Building a Knowledge Graph from Wikipedia in Neo4j

Categories in Wikipedia pages
You may have noticed at the bottom of every Wikipedia article a section listing the categories it’s classified under.
If you open the Wikipedia page on the Neo4j, you will find the following list of categories:

page

Categories are organised in multiple overlaping hierarchies
Every Wikipedia article will have at least one category, and categories branch into subcategories forming overlapping trees. It is sometimes possible for a category (and the Wikipedia hierarchy is an example of this) to be a subcategory of more than one parent category, so the hierarchy is effectively a graph.

hierarchy

Approach #1 : Loading a reduced subset through the MediaWiki API

The MediaWiki API
Wikipedia data can be accessed through the MediaWiki action API. It is possible to request for a given category its subcategories or the pages it contains. The API returns results serialized as JSON that we can easily consume with the load.jdbc procedure in the APOC library.
On the right hand side you can see the output of this request returning the subcategories of the 'Databases' category.
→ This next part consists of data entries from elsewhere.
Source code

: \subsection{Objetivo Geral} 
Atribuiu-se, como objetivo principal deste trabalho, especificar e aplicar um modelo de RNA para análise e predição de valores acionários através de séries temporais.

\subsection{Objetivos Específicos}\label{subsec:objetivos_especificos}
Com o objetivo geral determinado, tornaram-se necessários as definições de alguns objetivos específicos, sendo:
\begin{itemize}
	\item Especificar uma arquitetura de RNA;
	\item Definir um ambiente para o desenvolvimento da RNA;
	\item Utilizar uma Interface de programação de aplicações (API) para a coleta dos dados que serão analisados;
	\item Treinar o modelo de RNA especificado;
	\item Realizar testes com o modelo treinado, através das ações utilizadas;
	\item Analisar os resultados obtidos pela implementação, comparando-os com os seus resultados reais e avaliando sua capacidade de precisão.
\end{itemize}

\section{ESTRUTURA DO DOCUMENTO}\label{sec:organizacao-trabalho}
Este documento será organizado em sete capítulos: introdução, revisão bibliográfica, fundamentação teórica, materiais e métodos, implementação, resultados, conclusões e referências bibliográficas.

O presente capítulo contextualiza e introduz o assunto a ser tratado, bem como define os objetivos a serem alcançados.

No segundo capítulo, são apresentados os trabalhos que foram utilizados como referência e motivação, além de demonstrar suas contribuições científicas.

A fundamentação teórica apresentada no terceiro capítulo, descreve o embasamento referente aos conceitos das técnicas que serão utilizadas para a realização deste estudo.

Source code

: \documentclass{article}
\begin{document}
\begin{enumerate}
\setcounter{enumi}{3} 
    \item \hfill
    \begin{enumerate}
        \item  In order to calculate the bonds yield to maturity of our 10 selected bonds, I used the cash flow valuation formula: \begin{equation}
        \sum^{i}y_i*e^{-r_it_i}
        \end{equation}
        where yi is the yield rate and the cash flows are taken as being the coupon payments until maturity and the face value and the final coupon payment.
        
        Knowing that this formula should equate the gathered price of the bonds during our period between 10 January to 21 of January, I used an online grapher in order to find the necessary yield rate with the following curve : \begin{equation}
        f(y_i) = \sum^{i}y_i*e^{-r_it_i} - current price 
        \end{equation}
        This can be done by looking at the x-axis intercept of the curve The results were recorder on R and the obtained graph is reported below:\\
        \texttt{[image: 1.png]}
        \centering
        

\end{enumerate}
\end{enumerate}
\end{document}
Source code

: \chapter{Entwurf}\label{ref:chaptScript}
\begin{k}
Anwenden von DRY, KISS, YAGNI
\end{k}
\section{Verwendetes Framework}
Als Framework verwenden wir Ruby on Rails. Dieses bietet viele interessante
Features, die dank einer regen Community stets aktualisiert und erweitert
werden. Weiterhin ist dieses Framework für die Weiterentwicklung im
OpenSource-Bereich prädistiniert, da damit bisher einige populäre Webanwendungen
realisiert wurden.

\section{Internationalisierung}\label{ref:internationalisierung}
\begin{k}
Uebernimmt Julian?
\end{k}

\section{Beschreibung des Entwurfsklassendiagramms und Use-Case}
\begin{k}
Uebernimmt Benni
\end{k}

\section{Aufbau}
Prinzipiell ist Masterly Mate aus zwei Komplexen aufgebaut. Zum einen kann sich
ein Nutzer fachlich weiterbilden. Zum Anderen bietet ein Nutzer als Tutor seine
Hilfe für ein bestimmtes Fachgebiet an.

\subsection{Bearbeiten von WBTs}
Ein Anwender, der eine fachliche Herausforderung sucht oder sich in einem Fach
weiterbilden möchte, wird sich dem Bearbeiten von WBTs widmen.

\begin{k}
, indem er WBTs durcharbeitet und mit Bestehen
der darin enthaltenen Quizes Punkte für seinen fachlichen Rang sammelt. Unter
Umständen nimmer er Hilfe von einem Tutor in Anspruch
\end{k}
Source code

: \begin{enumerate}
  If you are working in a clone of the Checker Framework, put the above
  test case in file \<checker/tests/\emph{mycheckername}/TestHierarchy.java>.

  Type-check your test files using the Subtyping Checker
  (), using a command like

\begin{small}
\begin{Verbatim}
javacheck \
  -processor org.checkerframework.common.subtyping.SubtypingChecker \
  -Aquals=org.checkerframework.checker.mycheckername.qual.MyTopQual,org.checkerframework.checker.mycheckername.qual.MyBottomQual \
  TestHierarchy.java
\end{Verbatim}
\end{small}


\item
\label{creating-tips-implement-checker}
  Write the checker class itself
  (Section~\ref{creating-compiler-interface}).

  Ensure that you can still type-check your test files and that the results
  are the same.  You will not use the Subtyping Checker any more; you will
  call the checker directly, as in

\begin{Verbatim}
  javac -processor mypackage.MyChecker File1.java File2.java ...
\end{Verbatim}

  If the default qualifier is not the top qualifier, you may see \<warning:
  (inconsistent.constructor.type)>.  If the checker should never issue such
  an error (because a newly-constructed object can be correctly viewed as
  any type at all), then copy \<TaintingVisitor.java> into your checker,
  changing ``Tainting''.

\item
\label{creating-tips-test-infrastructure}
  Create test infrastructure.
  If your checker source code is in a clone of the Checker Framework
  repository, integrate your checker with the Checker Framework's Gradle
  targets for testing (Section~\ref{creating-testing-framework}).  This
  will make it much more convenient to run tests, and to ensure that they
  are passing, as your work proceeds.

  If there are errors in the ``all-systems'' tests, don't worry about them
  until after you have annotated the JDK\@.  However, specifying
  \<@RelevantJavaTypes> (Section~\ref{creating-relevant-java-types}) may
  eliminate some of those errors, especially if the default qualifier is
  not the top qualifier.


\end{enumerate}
Prepare the DB and create the root category

CREATE INDEX ON :Category(catId)

CREATE INDEX ON :Category(catName)

CREATE INDEX ON :Page(pageTitle)

CREATE (c:Category:RootCategory {catId: 0, catName: 'Databases', subcatsFetched : false, pagesFetched : false, level: 0 })

json

Approach #1 : Loading a reduced subset incrementally through the MediaWiki API

Loading a three level deep hierarchy of categories

We can load an arbitrarily deep hierarchy of Wikipedia categories by iteratively generating requests to the MediaWiki API starting from the root category.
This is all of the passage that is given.